Although the method proposed by this paper is both more efficient to implement than existing approaches (building analytics tools from scratch for RDBMS), and faster to solve the same problems. I have some doubt on how easy the programming interface will be of different machine learning models for end developers. Will analyst buy programming in SQL for these complex models, are these models flexible enough to cover different requirements on different kinds of data?

Review of "Materialization Optimizations for Feature Selection Workloads"

One of the pressing challenge in the increased interest in data analytics is to improve the efficiency of the feature selection process. This paper propose Columbus, the first data-processing system designed to support the enterprise feature-selection process.

Columbus is an R lang extension and execution framework designed for feature selection. To use it a user writes a standard R program, Columbus provides a library of several common feature selection operations such as stepwise addition, i.e., "add each feature to the current feature set and solve." The library mirrors the most common operations in the feature selection literature and what they observed in analysts' programs. The optimizer of Columbus will then use these higher-level, declarative constructs to recognize opportunities for data and computation reuse by using block as the main unit for optimization.

There are three novel classes of optimizations studied by this paper. 1) Subsampling, which is used to reduce the amount of data the system has to process to improve runtime or reduce overfitting. Coresets technique is used by Columbus. Which can provide a provably small error when d << N. 2) Transformation materialization is used to handle linear algebra decompositions such as QR decomposition, which is widely used to optimize regression problems. Model caching is used to warm start tasks because in feature selections, people usually has to solve many similar problems.

Will this paper be influential in 10 years? Columbus is the first system to treat the feature selection dialogue as a database system problems. Although I hold my doubt about whether this should be treated as a db system problem, different optimization techniques proposed by this paper do have their positions.

Review of "Scaling Distributed Machine Learning with the Parameter Server"

As more and more large scale optimization and inference problems come into being. It becomes necessary to use distributed framework to solve these machine learning problems. This paper proposes Parameter Server framework to solve these problems.

There are several features provided by this framework.

  1. All communications are asynchronous unless requested otherwise. And are optimized for machine learning tasks to reduce network traffic and overhead.

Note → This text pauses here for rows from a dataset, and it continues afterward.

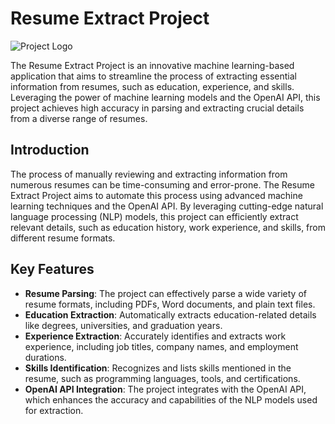 # Resume Extract Project

![Project Logo](logo.png)

The Resume Extract Project is an innovative machine learning-based application that aims to streamline the process of extracting essential information from resumes, such as education, experience, and skills. 
Leveraging the power of machine learning models and the OpenAI API, this project achieves high accuracy in parsing and extracting crucial details from a diverse range of resumes.

## Introduction

The process of manually reviewing and extracting information from numerous resumes can be time-consuming and error-prone. 
The Resume Extract Project aims to automate this process using advanced machine learning techniques and the OpenAI API. 
By leveraging cutting-edge natural language processing (NLP) models, this project can efficiently extract relevant details, such as education history, work experience, and skills, from different resume formats.

## Key Features

- **Resume Parsing**: The project can effectively parse a wide variety of resume formats, including PDFs, Word documents, and plain text files.
- **Education Extraction**: Automatically extracts education-related details like degrees, universities, and graduation years.
- **Experience Extraction**: Accurately identifies and extracts work experience, including job titles, company names, and employment durations.
- **Skills Identification**: Recognizes and lists skills mentioned in the resume, such as programming languages, tools, and certifications.
- **OpenAI API Integration**: The project integrates with the OpenAI API, which enhances the accuracy and capabilities of the NLP models used for extraction.
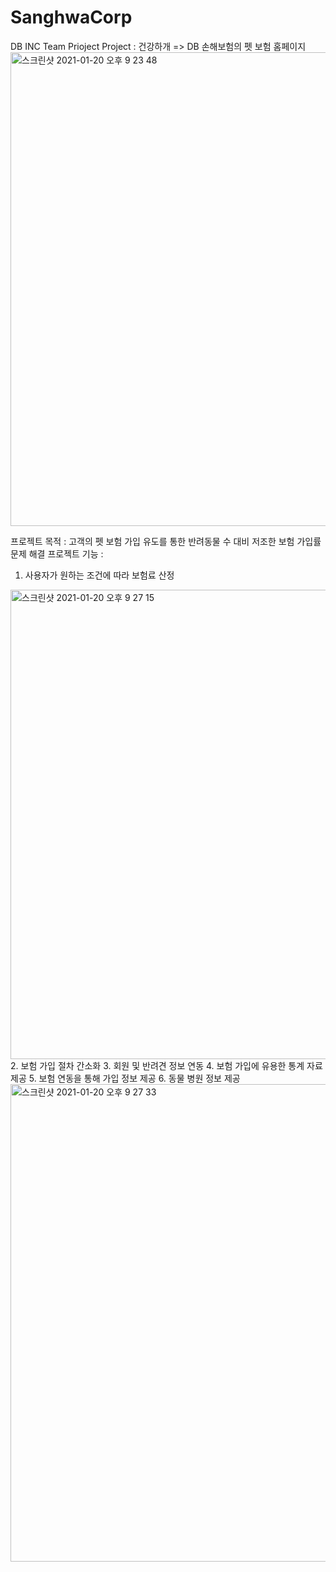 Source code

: # SanghwaCorp
 DB INC Team Prioject
 Project : 건강하개
 => DB 손해보험의 펫 보험 홈페이지 
 <img width="758" alt="스크린샷 2021-01-20 오후 9 23 48" src="https://user-images.githubusercontent.com/70561950/105174359-cb907a80-5b65-11eb-990f-6227648b0d01.png">


 프로젝트 목적 : 고객의 펫 보험 가입 유도를 통한 반려동물 수 대비 저조한 보험 가입률 문제 해결
 프로젝트 기능 :
 1. 사용자가 원하는 조건에 따라 보험료 산정
 <img width="751" alt="스크린샷 2021-01-20 오후 9 27 15" src="https://user-images.githubusercontent.com/70561950/105174712-51142a80-5b66-11eb-841b-5a646ce70b6f.png">
 2. 보험 가입 절차 간소화
 3. 회원 및 반려견 정보 연동
 4. 보험 가입에 유용한 통계 자료 제공
 5. 보험 연동을 통해 가입 정보 제공
 6. 동물 병원 정보 제공
<img width="764" alt="스크린샷 2021-01-20 오후 9 27 33" src="https://user-images.githubusercontent.com/70561950/105174718-52ddee00-5b66-11eb-8670-c233309e679c.png">
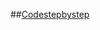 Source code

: ##[Codestepbystep](https://github.com/SyedT1/Practice-Problems/tree/main/Binary%20Search%20Tree/codestepbystep)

  2. It provides a flexible consistency model that can allow some level of relaxation to better balance convergence rate and system efficiency.

  3. It provides elastic scalability in which new nodes can be added without restarting the running framework.

  4. It provides fault tolerance and durability.

  5. Globally shared parameters are represented as vectors and matrices to facilitate machine learning applications. By treating the parameters as sparse linear algebra objects, the parameter server can provide the same functionality as (key, value) abstraction, but also admits important optimized operations such as vector addition, multiplication, 2-norm, and other more sophisticated operations.

A parameter server instance can run more than one algorithm simultaneously. Parameter server nodes are grouped into a server group and several worker groups. Server nodes communicate with each other to replicate and/or to migrate parameters for reliability and scaling. Each worker group runs an application. A worker typically stores locally a portion of the training data to compute local statistics such as gradients. Worker nodes only communicate with server nodes, pushing and pulling parameters. A scheduler node is used for each worker group. It assigns tasks to workers and monitors their progress.

Will this paper be influential in 10 years? Not sure. On one hand it provides a way to scale machine learning computations, but on the other hand, it doesn't provide a flexible enough programming model for building different machine learning applications. It would be great if there are APIs for Java and Python too.